I can think of a few points, and this actually could be the outline of a follow up article.

1/

First is ressources prices

If lithium stay this high or worse, the economics of EVs are terrible. So this is still an alternative, but a really bad one. And one that reduce the country's overall productivity semi-permanently.

Same apply to copper, and it's even worse as lithium could be replace by sodium battery or phosphate, etc... but copper is the vital point in electrification. In that respect,

Rio Tinto's Turquoise Hill in Mongolia is SOOO important. So ar relation to Argentina (soon in the BRICS) and Chile+Peru.

2/

The other could be sanctions hitting the renewable and nuclear industry.

I am sure some machinery for making solar panels need german parts, and would not be surprised some nuclear parts like controls, valves, turbines, etc... require Western tech and could be hurt the way the semiconductors have been.

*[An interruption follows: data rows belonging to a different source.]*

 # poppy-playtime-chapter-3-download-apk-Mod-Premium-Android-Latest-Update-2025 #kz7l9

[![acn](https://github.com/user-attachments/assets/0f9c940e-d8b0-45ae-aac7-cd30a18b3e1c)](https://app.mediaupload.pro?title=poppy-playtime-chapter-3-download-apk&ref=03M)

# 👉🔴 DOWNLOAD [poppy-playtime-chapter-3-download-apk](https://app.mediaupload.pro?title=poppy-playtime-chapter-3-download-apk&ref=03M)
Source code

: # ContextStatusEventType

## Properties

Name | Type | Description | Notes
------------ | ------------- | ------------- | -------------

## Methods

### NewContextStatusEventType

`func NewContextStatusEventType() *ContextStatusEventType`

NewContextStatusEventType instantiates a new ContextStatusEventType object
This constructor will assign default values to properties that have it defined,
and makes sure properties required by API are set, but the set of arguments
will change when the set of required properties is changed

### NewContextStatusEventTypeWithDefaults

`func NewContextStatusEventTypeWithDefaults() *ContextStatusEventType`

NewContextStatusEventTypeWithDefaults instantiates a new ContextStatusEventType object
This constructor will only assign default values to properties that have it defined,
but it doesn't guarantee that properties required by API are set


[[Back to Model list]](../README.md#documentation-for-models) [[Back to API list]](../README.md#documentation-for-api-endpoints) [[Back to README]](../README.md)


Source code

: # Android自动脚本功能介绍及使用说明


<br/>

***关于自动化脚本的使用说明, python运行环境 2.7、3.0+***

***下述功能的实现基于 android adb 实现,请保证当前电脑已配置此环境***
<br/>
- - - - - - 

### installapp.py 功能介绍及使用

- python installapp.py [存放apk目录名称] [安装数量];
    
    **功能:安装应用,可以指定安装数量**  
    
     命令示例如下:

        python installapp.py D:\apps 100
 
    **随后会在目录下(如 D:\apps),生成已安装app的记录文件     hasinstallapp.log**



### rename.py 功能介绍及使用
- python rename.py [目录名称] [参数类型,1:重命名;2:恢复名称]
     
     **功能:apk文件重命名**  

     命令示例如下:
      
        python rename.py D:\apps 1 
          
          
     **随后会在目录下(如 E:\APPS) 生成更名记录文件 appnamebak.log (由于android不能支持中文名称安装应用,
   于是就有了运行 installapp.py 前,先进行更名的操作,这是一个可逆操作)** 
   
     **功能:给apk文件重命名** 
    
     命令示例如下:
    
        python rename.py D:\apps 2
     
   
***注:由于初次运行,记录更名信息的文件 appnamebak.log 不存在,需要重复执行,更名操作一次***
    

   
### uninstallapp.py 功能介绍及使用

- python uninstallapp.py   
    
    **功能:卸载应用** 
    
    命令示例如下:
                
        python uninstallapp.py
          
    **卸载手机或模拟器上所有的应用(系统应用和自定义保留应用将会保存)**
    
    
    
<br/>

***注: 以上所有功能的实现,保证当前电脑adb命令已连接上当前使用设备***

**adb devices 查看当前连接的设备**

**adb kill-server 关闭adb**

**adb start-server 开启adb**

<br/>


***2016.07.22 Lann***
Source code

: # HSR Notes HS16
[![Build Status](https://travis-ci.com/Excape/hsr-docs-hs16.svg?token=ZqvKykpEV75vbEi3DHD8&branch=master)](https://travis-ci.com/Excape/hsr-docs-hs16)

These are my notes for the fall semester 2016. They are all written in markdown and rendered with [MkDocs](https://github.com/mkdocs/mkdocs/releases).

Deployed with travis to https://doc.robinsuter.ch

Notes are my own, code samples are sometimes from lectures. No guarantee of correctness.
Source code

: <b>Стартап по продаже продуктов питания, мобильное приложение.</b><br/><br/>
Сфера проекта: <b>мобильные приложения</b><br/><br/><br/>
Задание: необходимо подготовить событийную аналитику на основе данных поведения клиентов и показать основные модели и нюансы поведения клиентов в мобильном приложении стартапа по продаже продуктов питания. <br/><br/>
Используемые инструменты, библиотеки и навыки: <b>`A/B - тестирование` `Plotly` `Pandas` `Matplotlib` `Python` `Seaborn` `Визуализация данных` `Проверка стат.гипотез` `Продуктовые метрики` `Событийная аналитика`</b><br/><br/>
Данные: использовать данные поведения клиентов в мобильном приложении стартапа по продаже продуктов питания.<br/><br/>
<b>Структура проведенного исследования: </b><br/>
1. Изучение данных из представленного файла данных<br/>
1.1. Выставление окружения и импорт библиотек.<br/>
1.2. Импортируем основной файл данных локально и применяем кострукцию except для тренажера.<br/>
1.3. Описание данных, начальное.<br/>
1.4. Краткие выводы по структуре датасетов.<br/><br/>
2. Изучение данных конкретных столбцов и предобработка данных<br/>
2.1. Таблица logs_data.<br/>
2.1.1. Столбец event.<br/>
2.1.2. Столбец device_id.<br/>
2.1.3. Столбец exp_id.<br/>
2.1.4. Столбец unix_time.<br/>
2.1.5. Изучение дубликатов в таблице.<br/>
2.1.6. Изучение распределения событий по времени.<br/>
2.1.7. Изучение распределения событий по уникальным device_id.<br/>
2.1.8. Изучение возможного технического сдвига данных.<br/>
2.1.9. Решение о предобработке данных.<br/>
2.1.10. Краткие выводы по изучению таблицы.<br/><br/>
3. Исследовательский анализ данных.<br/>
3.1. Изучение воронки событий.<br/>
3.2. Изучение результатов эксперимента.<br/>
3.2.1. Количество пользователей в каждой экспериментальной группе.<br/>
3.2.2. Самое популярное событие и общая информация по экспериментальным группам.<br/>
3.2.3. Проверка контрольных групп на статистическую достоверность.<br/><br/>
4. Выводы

I am actually surprised it did not happen yet, but my guess is that as Western government are unable to understand their OWN powergrid, blinding by what I called the ideology of the "Green Leap Backward", they are equally inept at realizing how they could slow down China's preparations on that front

3/

lack of time.

If Taiwan declare independence soon, there is not enough EV and not enough finish nuclear power plant to avoid an economic and potentially military disaster. In that respect, if we see the US pressing hard in the next 12 months, it will mean they have come to the (probably correct) conclusion a war is more winnable sonner than later.